The Cooks were driving north on I-81 shortly after 11 p.m. when a southbound pickup truck driven by Sabrina L. Whitsel, 28, of Shippensburg, crossed the median and hit them, Pennsylvania State Police said.
The Cooks' 1992 Toyota spun around and was struck by a tractor-trailer driven by Douglas E. Brown, 58, of Crimora, Va. The vehicle and its debris then hit a second tractor-trailer driven by Richard A. Montgomery, 29, of Clarksville, Tennessee.
The Toyota and both tractor-trailers came to rest in the median and the southbound lane. The pickup landed on its roof on the east berm, police said.
The Cooks were pronounced dead at the scene, Conner said.
Whitsel was taken to Chambersburg Hospital and transferred to Penn State Milton S. Hershey Medical Center where a hospital spokeswoman said she was in serious condition Saturday.
Police were still investigating the accident Saturday night.
Tim Cook, a 1971 Chambersburg graduate, became the school's first state champion in his senior year when he won the two-mile track title. Six years later, he was the first Chambersburg coach to win a state team title, guiding the Trojan girls to the 1977 cross country crown.
In between, Cook was a star runner at the College of William & Mary in Williamsburg, Va., where he graduated in 1975 and was recently inducted into the college's sports hall of fame.
Cook took over the head cross country and track coaching duties at Chambersburg in 1976.
"Tim Cook is the girls cross country program," said Ambrosio, who has coached the Chambersburg boys cross country team since 1989. "When I first started coaching, I tried to emulate him, and that was just impossible. After a while, I gave up."
Cook's numbers are unparalleled. In his 27 years of coaching Chambersburg cross country, his girls had a dual-meet winning percentage of .882 (225-30), won nine District 3 titles and added a second state championship in 1989.
"He was the best coach in the state of Pennsylvania," said Ambrosio. "Every kid that ran for him felt like a state champion."

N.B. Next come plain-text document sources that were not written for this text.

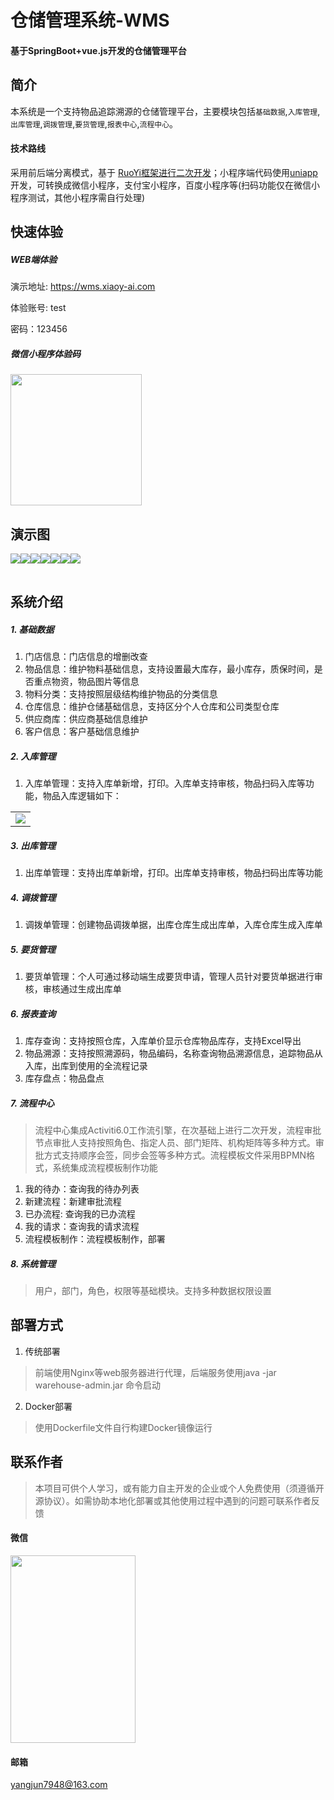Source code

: <h1>仓储管理系统-WMS</h1>
<h4>基于SpringBoot+vue.js开发的仓储管理平台</h4>

## 简介

本系统是一个支持物品追踪溯源的仓储管理平台，主要模块包括`基础数据`,`入库管理`,`出库管理`,`调拨管理`,`要货管理`,`报表中心`,`流程中心`。
####  技术路线
采用前后端分离模式，基于  [RuoYi框架进行二次开发](https://gitee.com/y_project/RuoYi-Vue/)；小程序端代码使用[uniapp](https://uniapp.dcloud.net.cn//)开发，可转换成微信小程序，支付宝小程序，百度小程序等(扫码功能仅在微信小程序测试，其他小程序需自行处理)

## 快速体验

##### WEB端体验

演示地址: <https://wms.xiaoy-ai.com>

体验账号: test

密码：123456

##### 微信小程序体验码

<img src="http://file.xiaoy-ai.com/wechat.png" width="210" height="210">

## 演示图

<table>
    <tr>
        <img src="http://file.xiaoy-ai.com/warehouse/1.png" />
    </tr>
    <tr>
        <img src="http://file.xiaoy-ai.com/warehouse/3.png" />
    </tr>  
    <tr>
        <img src="http://file.xiaoy-ai.com/warehouse/4.png" />
    </tr>  
    <tr>
        <img src="http://file.xiaoy-ai.com/warehouse/5.png" />
    </tr>
    <tr>
        <img src="http://file.xiaoy-ai.com/warehouse/6.png" />
    </tr>
    <tr>
       <img src="http://file.xiaoy-ai.com/warehouse/2.png" />
    </tr>
     <tr>
       <img src="http://file.xiaoy-ai.com/warehouse/7.png" />
    </tr>
</table>

## 系统介绍

##### 1. 基础数据

1.  门店信息：门店信息的增删改查
2.  物品信息：维护物料基础信息，支持设置最大库存，最小库存，质保时间，是否重点物资，物品图片等信息
3.  物料分类：支持按照层级结构维护物品的分类信息
4.  仓库信息：维护仓储基础信息，支持区分个人仓库和公司类型仓库
5.  供应商库：供应商基础信息维护
6.  客户信息：客户基础信息维护

##### 2. 入库管理

1. 入库单管理：支持入库单新增，打印。入库单支持审核，物品扫码入库等功能，物品入库逻辑如下：
<table>
<tr>
    <td><img src="http://file.xiaoy-ai.com/warehouse/扫码入库流程.png" /></td>
</tr>
</table>

##### 3. 出库管理
1. 出库单管理：支持出库单新增，打印。出库单支持审核，物品扫码出库等功能
##### 4. 调拨管理
1. 调拨单管理：创建物品调拨单据，出库仓库生成出库单，入库仓库生成入库单
##### 5. 要货管理
1. 要货单管理：个人可通过移动端生成要货申请，管理人员针对要货单据进行审核，审核通过生成出库单
##### 6. 报表查询
1. 库存查询：支持按照仓库，入库单价显示仓库物品库存，支持Excel导出
2. 物品溯源：支持按照溯源码，物品编码，名称查询物品溯源信息，追踪物品从入库，出库到使用的全流程记录
3. 库存盘点：物品盘点
##### 7. 流程中心
> 流程中心集成Activiti6.0工作流引擎，在次基础上进行二次开发，流程审批节点审批人支持按照角色、指定人员、部门矩阵、机构矩阵等多种方式。审批方式支持顺序会签，同步会签等多种方式。流程模板文件采用BPMN格式，系统集成流程模板制作功能

1. 我的待办：查询我的待办列表
2. 新建流程：新建审批流程
3. 已办流程: 查询我的已办流程
4. 我的请求：查询我的请求流程
5. 流程模板制作：流程模板制作，部署
##### 8. 系统管理
> 用户，部门，角色，权限等基础模块。支持多种数据权限设置

## 部署方式
1.  传统部署
> 前端使用Nginx等web服务器进行代理，后端服务使用java -jar warehouse-admin.jar 命令启动
2.  Docker部署
> 使用Dockerfile文件自行构建Docker镜像运行

## 联系作者
> 本项目可供个人学习，或有能力自主开发的企业或个人免费使用（须遵循开源协议）。如需协助本地化部署或其他使用过程中遇到的问题可联系作者反馈
#### 微信

<img width="200" height="300" src="http://file.xiaoy-ai.com/person.jpg" />

#### 邮箱

<yangjun7948@163.com>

Cook's success was directly related to his drawing ability, often attracting as many as 50 to 60 girls on his cross country team in one season. He gave each runner the same attention, regardless of where she stood on the team, colleagues said.
"I was always impressed about how he made the 50th runner on the team feel as important as the No. 1 runner," Sponseller said.
The sense of camaraderie and overall appeal Cook brought to the sport made his team a state power year after year. Rival high schools always knew they were in for a battle when Cook's teams came to town.
"We were fierce competitors," said Harold Travis, who has coached Carlisle, Chambersburg's arch-rival, the last 34 years. "The Chambersburg-Carlisle rivalry goes back a long time. But we always knew it was going to be a good race and a fair race, and that's because they were coached by Tim Cook."
"I just had the highest respect for him," Travis said. "He was such a role model, not only for his athletes but other coaches. So many coaches have tried to emulate him."
Cook will also be missed by his athletes and students.
"I could go on for days about how he touched my life and millions of others, inside the classroom and outside the classroom," said Tammy Jo Allen, a 1990 Chambersburg graduate who was a member of the Trojans' 1989 cross country and 1990 1,600-meter relay state championship teams.
"He was very committed to his job as a teacher and his job as a coach. He not only taught math and athletics, but he taught us morals, about how to be good people," Allen said. "He taught us to present ourselves with dignity, which is how he presented himself."
"You think about his impact ... it's just unbelievable," Travis said. "He had so many positive things going for him. It's just devastating. I don't know anyone who won't take this hard."